The epidemiology of type 1 diabetes mellitus (T1DM) is increasingly studied across several world regions to provide better understanding of the disease in these settings and prompt relevant public health and policy response [1,2]. According to the International Diabetes Federation (IDF) atlas, about 151 million people were estimated to have any type of diabetes globally in 2000 , 194 million in 2003 , 246 million in 2006 , 415 million in 2015 and a projected increase to 642 million by 2040 [6,7]. Mortality from diabetes globally increased from 16.3/100 000 to 19.5/100 000, and disability adjusted life years (DALYs) also increased from 523/100 000 to 680/100 000 between 1990 and 2015 respectively [8,9].

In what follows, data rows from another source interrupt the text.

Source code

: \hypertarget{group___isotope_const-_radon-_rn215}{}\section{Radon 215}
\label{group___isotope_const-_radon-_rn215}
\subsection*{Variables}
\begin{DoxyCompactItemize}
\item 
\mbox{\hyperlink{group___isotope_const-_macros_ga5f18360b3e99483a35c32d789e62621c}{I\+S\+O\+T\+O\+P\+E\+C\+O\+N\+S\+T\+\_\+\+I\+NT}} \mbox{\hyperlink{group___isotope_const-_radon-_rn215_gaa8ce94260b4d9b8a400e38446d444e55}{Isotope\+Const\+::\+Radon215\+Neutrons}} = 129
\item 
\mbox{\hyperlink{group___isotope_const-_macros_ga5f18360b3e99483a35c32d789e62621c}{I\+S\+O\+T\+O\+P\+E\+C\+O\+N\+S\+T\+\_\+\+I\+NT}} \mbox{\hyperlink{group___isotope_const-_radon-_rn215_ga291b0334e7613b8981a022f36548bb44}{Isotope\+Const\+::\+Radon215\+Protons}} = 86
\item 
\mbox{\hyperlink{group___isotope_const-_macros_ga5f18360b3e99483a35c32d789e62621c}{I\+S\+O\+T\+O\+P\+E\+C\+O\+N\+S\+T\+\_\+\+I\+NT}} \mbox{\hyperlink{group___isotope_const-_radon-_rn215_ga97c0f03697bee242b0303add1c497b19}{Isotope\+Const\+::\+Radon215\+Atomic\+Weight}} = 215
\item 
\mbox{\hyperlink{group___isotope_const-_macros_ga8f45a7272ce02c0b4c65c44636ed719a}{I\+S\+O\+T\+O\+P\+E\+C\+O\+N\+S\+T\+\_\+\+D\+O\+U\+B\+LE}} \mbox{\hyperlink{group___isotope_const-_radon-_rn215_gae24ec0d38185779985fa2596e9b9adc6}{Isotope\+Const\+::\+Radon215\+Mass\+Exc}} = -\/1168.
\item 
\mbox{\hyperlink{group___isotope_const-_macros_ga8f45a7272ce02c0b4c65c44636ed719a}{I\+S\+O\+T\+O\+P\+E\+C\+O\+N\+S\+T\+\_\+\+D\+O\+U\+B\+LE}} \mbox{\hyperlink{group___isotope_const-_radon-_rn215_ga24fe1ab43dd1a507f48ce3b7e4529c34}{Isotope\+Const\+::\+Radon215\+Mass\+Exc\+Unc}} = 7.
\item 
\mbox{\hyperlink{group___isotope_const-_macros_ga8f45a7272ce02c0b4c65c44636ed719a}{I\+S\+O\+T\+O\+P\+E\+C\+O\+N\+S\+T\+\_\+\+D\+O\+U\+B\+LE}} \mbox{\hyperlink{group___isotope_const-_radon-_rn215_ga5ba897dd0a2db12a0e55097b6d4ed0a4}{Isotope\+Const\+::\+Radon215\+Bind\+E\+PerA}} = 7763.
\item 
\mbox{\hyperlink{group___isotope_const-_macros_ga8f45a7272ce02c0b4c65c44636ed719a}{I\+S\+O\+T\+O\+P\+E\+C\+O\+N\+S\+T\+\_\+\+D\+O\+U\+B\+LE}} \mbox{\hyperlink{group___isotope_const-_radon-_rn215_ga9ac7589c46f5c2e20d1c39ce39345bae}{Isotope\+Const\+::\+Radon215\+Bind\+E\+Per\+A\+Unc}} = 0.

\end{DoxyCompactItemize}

T1DM remains a large public health concern globally, especially due to fast rising and varying incidence reported across diverse population groups . According to the WHO Multinational Project for Childhood Diabetes (DiaMond) Research Group, overall age-adjusted incidence of T1DM varied from 0.1 in China and Venezuela to 37 per 100 000 person-years in Sardinia and in Finland, accounting for over 350-fold difference in the T1DM incidence in about a hundred different populations of children aged 0-14 years studied worldwide in early 1990s . Experts have reported that this marked variation may reflect the heterogeneity within and between major ethnic populations globally [12,13], which possibly account for the hereditary and genetic factors indicated in the aetiology of T1DM. For example, T1DM incidence was reported to be higher among populations of white European ancestry, as observed in Nordic populations of Finland, Sweden, and Norway compared to other world regions . In Israel, marked ethnic variations were observed, especially between Jewish and Arab populations . In Africa, geographical and ethnic variations were observed in some populations in Tanzania, Nigeria, South Africa, and Ethiopia [14-16]. Although, genetic factors have been indicated in the development of T1DM, it is important to note that the aetiology is actually multifactorial, for which several theories have been suggested .
Meanwhile, increasing incidence and mortality from T1DM has been reported in children and adolescents, especially in Central America, West Indies and several European countries . A statistically significant increase in T1DM incidence of 65% was noted in all the population that were studied, mostly in the younger age groups . In Europe, annual increment in incidence of T1DM in children ranged from 0.6%-15% across the 36 EURODIAB centres in the period 1989-2003 . Moreover, in the US multicentre Search for Diabetes in Youth Study (SEARCH), there was marked annual increase in the incidence of T1DM in non-Hispanic White younger than 14 years, with a mean of 27.5 per 100 000 per year .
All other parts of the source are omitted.